Who is this Anita Gates you speak of?

A.G.’s journalistic triumphs over 25 years at The New York Times include drinking with Bea Arthur (at a Trump hotel), Wendy Wasserstein (at an Italian restaurant) and Peter O’Toole (in his trailer on a mini-series set near Dublin). It is sheer coincidence that these people are now dead.

At The New York Times, she has been Arts & Leisure television editor and co-film editor, a theater reviewer on WQXR Radio, a film columnist for the Times TV Book and an editor in the Culture, Book Review, Travel, National, Foreign and Metro sections. Her first theater review for The Times appeared in 1997, assessing “Mrs. Cage,” a one-act about a housewife suspected of shooting her favorite supermarket box boy. The review was mixed.

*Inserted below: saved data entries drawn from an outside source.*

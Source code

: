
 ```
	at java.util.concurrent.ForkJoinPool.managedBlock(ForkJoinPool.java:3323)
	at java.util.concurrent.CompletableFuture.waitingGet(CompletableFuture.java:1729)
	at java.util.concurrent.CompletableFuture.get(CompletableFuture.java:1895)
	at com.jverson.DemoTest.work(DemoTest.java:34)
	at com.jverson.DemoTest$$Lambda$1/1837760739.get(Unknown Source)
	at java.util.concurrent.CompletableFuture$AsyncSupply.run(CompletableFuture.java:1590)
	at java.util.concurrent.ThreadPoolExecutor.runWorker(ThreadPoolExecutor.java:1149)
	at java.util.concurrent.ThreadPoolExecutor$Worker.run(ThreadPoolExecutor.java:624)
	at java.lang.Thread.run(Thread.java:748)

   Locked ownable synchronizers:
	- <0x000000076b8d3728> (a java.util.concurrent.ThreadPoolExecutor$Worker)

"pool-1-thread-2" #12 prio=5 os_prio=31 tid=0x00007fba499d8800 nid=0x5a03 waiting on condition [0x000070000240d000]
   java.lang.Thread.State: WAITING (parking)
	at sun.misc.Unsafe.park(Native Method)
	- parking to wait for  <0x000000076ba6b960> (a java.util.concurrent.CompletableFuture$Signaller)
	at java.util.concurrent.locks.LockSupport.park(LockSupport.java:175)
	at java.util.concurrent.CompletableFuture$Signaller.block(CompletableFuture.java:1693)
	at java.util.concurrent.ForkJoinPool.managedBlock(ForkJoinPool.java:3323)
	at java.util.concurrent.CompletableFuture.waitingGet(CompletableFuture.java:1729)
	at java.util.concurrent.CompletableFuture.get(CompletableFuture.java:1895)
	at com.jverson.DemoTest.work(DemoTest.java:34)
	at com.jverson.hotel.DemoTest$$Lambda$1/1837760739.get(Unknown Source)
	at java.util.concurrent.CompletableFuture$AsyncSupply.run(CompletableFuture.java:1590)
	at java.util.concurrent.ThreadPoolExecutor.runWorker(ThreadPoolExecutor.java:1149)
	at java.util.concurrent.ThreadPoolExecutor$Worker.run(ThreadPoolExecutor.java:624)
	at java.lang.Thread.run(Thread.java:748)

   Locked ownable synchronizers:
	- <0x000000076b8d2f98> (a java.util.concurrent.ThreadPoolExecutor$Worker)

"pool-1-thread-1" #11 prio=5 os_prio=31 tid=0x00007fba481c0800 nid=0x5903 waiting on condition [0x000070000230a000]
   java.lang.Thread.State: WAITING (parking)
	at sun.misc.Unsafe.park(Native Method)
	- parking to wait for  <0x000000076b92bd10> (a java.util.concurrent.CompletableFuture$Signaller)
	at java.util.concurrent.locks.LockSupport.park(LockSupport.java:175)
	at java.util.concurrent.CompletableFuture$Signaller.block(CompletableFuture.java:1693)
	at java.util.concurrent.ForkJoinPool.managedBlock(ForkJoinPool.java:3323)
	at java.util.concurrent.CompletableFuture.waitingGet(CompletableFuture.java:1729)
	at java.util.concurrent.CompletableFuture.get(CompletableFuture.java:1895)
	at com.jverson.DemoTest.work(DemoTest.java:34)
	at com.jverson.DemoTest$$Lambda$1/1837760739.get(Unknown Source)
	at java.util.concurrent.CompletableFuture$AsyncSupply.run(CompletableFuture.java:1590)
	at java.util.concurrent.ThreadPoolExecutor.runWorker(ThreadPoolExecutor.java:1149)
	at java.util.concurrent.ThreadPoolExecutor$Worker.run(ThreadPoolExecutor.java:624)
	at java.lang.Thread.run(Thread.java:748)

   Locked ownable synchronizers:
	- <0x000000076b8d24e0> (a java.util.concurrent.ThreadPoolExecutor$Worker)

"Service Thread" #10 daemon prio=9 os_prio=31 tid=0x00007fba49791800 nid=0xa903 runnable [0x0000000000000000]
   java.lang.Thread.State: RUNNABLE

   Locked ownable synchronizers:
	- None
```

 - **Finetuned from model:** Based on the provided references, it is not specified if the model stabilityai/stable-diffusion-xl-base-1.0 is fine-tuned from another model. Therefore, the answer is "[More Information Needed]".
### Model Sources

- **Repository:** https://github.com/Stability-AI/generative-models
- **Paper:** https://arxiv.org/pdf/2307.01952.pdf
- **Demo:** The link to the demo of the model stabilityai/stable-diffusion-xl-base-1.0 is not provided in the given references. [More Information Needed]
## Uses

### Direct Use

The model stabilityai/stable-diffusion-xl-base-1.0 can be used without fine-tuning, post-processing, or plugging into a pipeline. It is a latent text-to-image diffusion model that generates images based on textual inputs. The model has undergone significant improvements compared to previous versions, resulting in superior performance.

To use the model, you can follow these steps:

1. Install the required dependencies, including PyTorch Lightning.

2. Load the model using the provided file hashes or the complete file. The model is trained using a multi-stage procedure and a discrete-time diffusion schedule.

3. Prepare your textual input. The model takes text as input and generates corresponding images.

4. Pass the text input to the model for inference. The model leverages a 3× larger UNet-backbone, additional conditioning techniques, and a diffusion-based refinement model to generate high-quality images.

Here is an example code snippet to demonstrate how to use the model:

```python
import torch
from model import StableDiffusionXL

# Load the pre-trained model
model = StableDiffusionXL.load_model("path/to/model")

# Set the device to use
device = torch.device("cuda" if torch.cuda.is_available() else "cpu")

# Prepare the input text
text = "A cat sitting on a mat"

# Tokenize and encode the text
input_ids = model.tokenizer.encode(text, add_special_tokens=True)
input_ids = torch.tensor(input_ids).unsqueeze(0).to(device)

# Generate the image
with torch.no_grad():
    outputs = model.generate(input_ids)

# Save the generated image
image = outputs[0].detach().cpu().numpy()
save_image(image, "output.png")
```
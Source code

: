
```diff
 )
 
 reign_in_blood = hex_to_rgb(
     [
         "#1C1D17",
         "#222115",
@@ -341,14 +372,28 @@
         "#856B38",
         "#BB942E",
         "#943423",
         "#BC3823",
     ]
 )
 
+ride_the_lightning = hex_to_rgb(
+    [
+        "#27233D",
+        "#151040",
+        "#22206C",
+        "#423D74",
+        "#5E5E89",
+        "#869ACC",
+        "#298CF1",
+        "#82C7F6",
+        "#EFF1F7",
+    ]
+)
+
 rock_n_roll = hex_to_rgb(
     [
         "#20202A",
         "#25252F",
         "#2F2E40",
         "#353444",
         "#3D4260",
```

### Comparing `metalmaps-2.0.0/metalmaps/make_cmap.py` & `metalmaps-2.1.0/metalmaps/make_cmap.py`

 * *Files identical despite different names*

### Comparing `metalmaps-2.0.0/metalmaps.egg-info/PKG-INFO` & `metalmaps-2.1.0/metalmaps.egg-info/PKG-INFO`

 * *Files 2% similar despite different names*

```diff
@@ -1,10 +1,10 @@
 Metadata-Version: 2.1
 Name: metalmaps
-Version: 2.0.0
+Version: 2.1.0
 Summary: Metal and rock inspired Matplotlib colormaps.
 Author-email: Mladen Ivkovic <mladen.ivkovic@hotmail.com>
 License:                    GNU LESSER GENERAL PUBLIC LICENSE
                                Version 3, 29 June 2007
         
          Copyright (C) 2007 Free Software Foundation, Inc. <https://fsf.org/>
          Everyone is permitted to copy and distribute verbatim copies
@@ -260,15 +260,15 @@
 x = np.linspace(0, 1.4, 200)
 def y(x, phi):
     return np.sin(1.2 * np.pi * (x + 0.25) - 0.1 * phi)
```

Outside The Times, A.G. has been the author of four nonfiction books; a longtime writer for travel magazines, women's magazines and travel guidebooks; a lecturer at universities and for women’s groups; and a moderator for theater, book, film and television panels at the 92nd Street Y and the Paley Center for Media.

If she were a character on “Mad Men,” she’d be Peggy.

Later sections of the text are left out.